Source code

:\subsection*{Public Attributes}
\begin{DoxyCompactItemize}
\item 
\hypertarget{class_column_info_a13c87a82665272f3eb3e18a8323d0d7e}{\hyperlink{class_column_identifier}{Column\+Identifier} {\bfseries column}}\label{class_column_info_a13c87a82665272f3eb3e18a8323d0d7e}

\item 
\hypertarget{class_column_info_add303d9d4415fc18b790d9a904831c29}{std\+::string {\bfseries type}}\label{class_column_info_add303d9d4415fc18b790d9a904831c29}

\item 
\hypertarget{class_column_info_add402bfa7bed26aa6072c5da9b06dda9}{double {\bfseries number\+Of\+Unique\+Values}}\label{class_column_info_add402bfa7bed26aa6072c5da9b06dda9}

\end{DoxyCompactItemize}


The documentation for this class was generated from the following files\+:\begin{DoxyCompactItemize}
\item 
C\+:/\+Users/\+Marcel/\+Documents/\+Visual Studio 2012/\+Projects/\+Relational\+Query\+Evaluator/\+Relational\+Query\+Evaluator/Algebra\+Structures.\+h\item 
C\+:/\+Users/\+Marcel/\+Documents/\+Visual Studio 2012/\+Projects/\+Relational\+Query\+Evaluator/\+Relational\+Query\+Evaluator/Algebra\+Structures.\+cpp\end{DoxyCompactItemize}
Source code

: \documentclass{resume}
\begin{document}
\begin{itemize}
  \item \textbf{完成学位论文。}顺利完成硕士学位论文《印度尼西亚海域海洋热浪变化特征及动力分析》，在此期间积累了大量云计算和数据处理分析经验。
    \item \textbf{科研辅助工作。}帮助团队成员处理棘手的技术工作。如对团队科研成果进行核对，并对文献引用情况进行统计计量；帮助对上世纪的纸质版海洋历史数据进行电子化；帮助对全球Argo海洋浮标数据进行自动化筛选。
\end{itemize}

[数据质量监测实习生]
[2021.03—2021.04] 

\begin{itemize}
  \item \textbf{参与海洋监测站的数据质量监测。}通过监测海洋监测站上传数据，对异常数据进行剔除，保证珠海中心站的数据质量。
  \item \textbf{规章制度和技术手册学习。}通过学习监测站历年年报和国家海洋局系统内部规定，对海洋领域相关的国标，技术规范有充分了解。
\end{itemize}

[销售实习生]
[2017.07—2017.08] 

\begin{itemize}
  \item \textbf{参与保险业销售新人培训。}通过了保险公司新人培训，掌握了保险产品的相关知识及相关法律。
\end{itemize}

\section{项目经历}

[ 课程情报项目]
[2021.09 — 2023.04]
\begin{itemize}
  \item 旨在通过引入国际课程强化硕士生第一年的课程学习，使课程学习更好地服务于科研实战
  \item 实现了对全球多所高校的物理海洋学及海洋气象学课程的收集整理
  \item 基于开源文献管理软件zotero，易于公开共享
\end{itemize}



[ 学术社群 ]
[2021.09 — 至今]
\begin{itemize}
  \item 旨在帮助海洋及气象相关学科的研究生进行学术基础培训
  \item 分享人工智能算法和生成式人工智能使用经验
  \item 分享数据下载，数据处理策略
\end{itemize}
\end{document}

--- WHAT TO DO ---
Look over the data above and show each line that contains "Studio".

--- EXERCISE RESPONSE ---
C\+:/\+Users/\+Marcel/\+Documents/\+Visual Studio 2012/\+Projects/\+Relational\+Query\+Evaluator/\+Relational\+Query\+Evaluator/Algebra\+Structures.\+h\item 
C\+:/\+Users/\+Marcel/\+Documents/\+Visual Studio 2012/\+Projects/\+Relational\+Query\+Evaluator/\+Relational\+Query\+Evaluator/Algebra\+Structures.\+cpp\end{DoxyCompactItemize}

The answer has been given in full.